Jean et baskets : comment la flemme dicte la mode
La flemme. C’est elle, plus que TikTok, Kim Kardashian, et Balenciaga réunis, qui dicte désormais sa loi en matière de mode. Une paresse extrême qui, mêlée à la raison et la sobriété, fait de Steve Jobs et de Dora l’exploratrice deux icônes mode en puissance. À mi-chemin entre le normcore et le gorpcore, c’est le lazycore (ou borecore) qui dominera les festivités, ou plutôt l’ennui, tout au long de l’année. Un retour aux fondamentaux, entre pragmatisme et survivalisme.

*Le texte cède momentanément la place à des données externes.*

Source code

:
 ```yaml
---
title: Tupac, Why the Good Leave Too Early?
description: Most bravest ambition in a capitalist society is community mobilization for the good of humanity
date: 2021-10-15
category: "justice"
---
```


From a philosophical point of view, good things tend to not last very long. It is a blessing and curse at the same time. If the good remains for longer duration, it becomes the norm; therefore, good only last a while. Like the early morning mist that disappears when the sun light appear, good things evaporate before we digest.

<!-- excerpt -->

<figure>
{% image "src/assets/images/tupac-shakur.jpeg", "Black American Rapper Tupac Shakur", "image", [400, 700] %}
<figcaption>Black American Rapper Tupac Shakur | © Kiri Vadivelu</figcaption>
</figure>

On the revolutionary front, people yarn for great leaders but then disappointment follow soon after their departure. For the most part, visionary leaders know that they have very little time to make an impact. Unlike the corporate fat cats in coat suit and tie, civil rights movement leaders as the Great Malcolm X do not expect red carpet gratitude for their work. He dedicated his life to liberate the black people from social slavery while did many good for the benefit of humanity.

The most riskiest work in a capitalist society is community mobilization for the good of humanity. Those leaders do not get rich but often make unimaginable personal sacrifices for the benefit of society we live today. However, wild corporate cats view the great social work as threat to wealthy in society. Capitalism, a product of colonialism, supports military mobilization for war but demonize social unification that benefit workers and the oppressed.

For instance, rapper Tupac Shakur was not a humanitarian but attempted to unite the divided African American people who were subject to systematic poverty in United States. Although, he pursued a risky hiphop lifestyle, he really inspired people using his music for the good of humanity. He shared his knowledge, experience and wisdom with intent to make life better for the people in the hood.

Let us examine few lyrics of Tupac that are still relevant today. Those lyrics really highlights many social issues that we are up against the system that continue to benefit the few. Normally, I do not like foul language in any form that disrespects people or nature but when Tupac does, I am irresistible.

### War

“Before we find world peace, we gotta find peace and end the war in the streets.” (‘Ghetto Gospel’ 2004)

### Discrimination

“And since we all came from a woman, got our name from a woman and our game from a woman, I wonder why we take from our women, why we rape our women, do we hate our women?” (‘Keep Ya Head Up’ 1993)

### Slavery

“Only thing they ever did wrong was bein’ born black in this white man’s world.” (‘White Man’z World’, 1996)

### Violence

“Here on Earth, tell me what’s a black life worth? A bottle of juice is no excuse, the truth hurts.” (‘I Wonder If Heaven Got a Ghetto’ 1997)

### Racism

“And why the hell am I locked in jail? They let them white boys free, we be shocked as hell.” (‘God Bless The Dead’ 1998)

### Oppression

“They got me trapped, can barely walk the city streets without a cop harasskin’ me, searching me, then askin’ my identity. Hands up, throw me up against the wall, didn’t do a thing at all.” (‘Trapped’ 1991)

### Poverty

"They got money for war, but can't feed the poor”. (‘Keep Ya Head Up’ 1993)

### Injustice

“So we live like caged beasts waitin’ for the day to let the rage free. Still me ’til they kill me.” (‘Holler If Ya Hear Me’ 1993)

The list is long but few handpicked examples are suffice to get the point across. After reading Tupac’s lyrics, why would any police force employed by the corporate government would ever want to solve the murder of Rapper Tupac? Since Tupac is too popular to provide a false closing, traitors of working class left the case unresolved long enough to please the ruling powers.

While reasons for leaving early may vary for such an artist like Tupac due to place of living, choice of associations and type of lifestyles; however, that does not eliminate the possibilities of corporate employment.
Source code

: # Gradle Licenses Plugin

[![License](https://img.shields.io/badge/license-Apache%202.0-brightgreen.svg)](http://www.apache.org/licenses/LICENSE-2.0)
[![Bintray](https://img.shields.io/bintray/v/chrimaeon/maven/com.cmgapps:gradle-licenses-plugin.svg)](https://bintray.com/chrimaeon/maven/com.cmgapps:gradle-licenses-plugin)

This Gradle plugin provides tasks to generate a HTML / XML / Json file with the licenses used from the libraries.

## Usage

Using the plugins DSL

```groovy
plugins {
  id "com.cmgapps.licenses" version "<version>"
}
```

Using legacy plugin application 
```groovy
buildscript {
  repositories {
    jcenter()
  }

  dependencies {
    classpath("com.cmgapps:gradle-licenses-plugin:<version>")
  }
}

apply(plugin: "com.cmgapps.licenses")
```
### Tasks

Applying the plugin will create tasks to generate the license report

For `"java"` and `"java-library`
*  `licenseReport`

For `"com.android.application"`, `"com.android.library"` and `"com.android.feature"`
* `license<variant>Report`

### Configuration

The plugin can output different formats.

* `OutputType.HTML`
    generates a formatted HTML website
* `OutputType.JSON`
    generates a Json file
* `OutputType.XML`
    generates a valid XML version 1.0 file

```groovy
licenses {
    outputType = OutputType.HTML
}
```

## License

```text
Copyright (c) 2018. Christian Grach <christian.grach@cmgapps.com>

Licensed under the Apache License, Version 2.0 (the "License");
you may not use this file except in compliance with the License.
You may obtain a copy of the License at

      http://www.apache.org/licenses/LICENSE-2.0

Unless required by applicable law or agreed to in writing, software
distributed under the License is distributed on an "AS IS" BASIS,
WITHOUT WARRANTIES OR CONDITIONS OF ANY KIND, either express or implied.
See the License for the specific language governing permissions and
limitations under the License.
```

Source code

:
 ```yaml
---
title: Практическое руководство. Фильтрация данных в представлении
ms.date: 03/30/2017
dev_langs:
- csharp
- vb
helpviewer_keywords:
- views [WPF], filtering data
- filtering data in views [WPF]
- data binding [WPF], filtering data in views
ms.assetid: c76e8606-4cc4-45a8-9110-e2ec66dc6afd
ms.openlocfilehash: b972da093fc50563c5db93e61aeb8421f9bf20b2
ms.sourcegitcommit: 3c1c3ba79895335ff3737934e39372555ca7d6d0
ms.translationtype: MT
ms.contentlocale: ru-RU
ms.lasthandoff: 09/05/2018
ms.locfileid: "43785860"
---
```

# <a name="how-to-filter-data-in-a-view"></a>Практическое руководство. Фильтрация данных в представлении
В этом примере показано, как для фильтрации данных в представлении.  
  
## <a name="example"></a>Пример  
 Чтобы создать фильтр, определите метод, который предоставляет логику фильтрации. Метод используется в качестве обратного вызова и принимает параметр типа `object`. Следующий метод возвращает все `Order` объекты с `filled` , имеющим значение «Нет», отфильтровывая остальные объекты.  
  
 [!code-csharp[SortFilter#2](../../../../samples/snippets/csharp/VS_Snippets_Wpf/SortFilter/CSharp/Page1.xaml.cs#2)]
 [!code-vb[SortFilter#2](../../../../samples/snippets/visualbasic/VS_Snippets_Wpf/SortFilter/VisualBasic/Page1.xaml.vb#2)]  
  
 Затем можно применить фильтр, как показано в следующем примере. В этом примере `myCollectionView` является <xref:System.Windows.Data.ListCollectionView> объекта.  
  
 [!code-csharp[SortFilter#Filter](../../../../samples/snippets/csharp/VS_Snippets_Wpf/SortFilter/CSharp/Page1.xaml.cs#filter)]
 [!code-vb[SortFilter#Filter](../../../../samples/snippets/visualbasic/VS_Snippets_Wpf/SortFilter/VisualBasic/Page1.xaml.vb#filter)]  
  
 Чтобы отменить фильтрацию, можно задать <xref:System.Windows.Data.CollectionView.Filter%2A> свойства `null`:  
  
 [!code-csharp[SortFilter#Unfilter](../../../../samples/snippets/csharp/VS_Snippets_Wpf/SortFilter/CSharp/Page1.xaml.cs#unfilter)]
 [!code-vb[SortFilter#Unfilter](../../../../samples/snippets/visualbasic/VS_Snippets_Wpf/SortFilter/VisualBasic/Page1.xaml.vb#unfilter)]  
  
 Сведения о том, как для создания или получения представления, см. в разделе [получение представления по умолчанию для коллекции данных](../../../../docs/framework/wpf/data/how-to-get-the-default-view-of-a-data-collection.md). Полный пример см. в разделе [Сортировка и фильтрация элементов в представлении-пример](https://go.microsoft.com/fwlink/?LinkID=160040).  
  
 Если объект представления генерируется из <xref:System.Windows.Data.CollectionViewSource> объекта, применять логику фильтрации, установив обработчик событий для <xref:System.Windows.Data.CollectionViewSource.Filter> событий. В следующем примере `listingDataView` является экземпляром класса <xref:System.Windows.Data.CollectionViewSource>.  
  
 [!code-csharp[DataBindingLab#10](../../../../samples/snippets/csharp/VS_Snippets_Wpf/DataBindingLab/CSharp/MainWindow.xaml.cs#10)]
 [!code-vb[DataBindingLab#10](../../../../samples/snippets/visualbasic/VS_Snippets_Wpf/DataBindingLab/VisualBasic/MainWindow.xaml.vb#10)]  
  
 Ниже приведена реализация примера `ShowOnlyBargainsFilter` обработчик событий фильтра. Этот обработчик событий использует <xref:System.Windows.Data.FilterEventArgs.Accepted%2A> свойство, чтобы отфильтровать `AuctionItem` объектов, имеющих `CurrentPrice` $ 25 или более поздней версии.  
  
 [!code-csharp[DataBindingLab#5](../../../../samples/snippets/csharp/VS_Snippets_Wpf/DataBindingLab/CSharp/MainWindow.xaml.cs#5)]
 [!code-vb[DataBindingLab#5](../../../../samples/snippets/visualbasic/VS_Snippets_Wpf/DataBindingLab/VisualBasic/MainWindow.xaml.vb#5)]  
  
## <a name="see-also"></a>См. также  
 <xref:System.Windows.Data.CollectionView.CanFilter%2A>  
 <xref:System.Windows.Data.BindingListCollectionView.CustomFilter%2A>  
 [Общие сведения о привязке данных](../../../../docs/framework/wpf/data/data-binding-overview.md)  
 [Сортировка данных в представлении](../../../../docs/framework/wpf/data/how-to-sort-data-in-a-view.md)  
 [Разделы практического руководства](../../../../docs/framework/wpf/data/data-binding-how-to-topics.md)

Les temps ont changé. Être journaliste mode, et se pointer en jean, sweat, et sneakers, un sac à dos accroché aux épaules, à une soirée privée n’est plus une hérésie. On ne dit pas que c’est bien vu, mais (même) l’élite comprend. La flemme. Celle d’être perchée bien trop haut sur des talons, de lutter avec une paire de collants bien trop fine pour résister au moindre accroc, ou de se sentir défaillir dans une robe bien trop ajustée pour une banale journée au bureau. Pourquoi s’infliger ça après trois ans de pandémie, alors qu’un jean et un T-shirt ample peuvent largement faire l’affaire? Bienvenue dans l’ère du lazycore, ou quand la flemme prend le pouvoir sur les tendances mode.
La flemme de s’habiller
Il n’y a pas de mal à se faire un peu de bien après tout. Les consommateurs en ont marre de ces mille et une tendances qui abondent suivant les sorties Netflix, tout comme les humeurs des utilisateurs de TikTok. Refaire sa garde-robe toutes les semaines demande une énergie – et un budget – qu’ils n’ont plus, ou ne souhaitent pas mettre dans des séances shopping effrénées. Et puis bon, même Kendall Jenner, Bella Hadid, Hailey Baldwin, et autres icônes de mode, se pavanent en sweat, jogging, jean large, casquette, et baskets, alors pourquoi pas nous? L’heure est au retour aux essentiels, aux basiques, aux fondamentaux, avec une volonté de s’habiller fonctionnel, utile, sobre, pour ne plus avoir à passer des heures devant une armoire et un miroir.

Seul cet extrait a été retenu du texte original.